### INSTRUCTIONS TO FOLLOW
Pictures stay out. All the rest of the records must be repeated exactly.

:::::

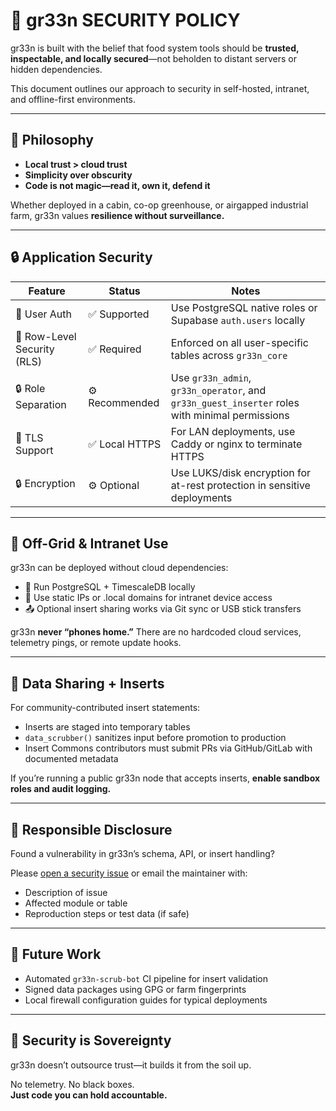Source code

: # 🔐 gr33n SECURITY POLICY

gr33n is built with the belief that food system tools should be **trusted, inspectable, and locally secured**—not beholden to distant servers or hidden dependencies.

This document outlines our approach to security in self-hosted, intranet, and offline-first environments.

---

## 🧭 Philosophy

- **Local trust > cloud trust**
- **Simplicity over obscurity**
- **Code is not magic—read it, own it, defend it**

Whether deployed in a cabin, co-op greenhouse, or airgapped industrial farm, gr33n values **resilience without surveillance.**

---

## 🔒 Application Security

| Feature | Status | Notes |
|--------|--------|-------|
| 🔐 User Auth | ✅ Supported | Use PostgreSQL native roles or Supabase `auth.users` locally |
| 🔑 Row-Level Security (RLS) | ✅ Required | Enforced on all user-specific tables across `gr33n_core` |
| 🔒 Role Separation | ⚙️ Recommended | Use `gr33n_admin`, `gr33n_operator`, and `gr33n_guest_inserter` roles with minimal permissions |
| 🔁 TLS Support | ✅ Local HTTPS | For LAN deployments, use Caddy or nginx to terminate HTTPS |
| 🔒 Encryption | ⚙️ Optional | Use LUKS/disk encryption for at-rest protection in sensitive deployments |

---

## 🛜 Off-Grid & Intranet Use

gr33n can be deployed without cloud dependencies:

- 💾 Run PostgreSQL + TimescaleDB locally
- 📡 Use static IPs or .local domains for intranet device access
- 📤 Optional insert sharing works via Git sync or USB stick transfers

gr33n **never “phones home.”** There are no hardcoded cloud services, telemetry pings, or remote update hooks.

---

## 🚨 Data Sharing + Inserts

For community-contributed insert statements:

- Inserts are staged into temporary tables
- `data_scrubber()` sanitizes input before promotion to production
- Insert Commons contributors must submit PRs via GitHub/GitLab with documented metadata

If you’re running a public gr33n node that accepts inserts, **enable sandbox roles and audit logging.**

---

## 🤝 Responsible Disclosure

Found a vulnerability in gr33n’s schema, API, or insert handling?

Please [open a security issue](https://github.com/YOUR_REPO/security) or email the maintainer with:
- Description of issue
- Affected module or table
- Reproduction steps or test data (if safe)

---

## 🧱 Future Work

- Automated `gr33n-scrub-bot` CI pipeline for insert validation
- Signed data packages using GPG or farm fingerprints
- Local firewall configuration guides for typical deployments

---

## 🧬 Security is Sovereignty

gr33n doesn’t outsource trust—it builds it from the soil up.

No telemetry. No black boxes.  
**Just code you can hold accountable.**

:::::

### ANSWER AREA
Source code

: # 🔐 gr33n SECURITY POLICY

gr33n is built with the belief that food system tools should be **trusted, inspectable, and locally secured**—not beholden to distant servers or hidden dependencies.

This document outlines our approach to security in self-hosted, intranet, and offline-first environments.

---

## 🧭 Philosophy

- **Local trust > cloud trust**
- **Simplicity over obscurity**
- **Code is not magic—read it, own it, defend it**

Whether deployed in a cabin, co-op greenhouse, or airgapped industrial farm, gr33n values **resilience without surveillance.**

---

## 🔒 Application Security

| Feature | Status | Notes |
|--------|--------|-------|
| 🔐 User Auth | ✅ Supported | Use PostgreSQL native roles or Supabase `auth.users` locally |
| 🔑 Row-Level Security (RLS) | ✅ Required | Enforced on all user-specific tables across `gr33n_core` |
| 🔒 Role Separation | ⚙️ Recommended | Use `gr33n_admin`, `gr33n_operator`, and `gr33n_guest_inserter` roles with minimal permissions |
| 🔁 TLS Support | ✅ Local HTTPS | For LAN deployments, use Caddy or nginx to terminate HTTPS |
| 🔒 Encryption | ⚙️ Optional | Use LUKS/disk encryption for at-rest protection in sensitive deployments |

---

## 🛜 Off-Grid & Intranet Use

gr33n can be deployed without cloud dependencies:

- 💾 Run PostgreSQL + TimescaleDB locally
- 📡 Use static IPs or .local domains for intranet device access
- 📤 Optional insert sharing works via Git sync or USB stick transfers

gr33n **never “phones home.”** There are no hardcoded cloud services, telemetry pings, or remote update hooks.

---

## 🚨 Data Sharing + Inserts

For community-contributed insert statements:

- Inserts are staged into temporary tables
- `data_scrubber()` sanitizes input before promotion to production
- Insert Commons contributors must submit PRs via GitHub/GitLab with documented metadata

If you’re running a public gr33n node that accepts inserts, **enable sandbox roles and audit logging.**

---

## 🤝 Responsible Disclosure

Found a vulnerability in gr33n’s schema, API, or insert handling?

Please [open a security issue](https://github.com/YOUR_REPO/security) or email the maintainer with:
- Description of issue
- Affected module or table
- Reproduction steps or test data (if safe)

---

## 🧱 Future Work

- Automated `gr33n-scrub-bot` CI pipeline for insert validation
- Signed data packages using GPG or farm fingerprints
- Local firewall configuration guides for typical deployments

---

## 🧬 Security is Sovereignty

gr33n doesn’t outsource trust—it builds it from the soil up.

No telemetry. No black boxes.  
**Just code you can hold accountable.**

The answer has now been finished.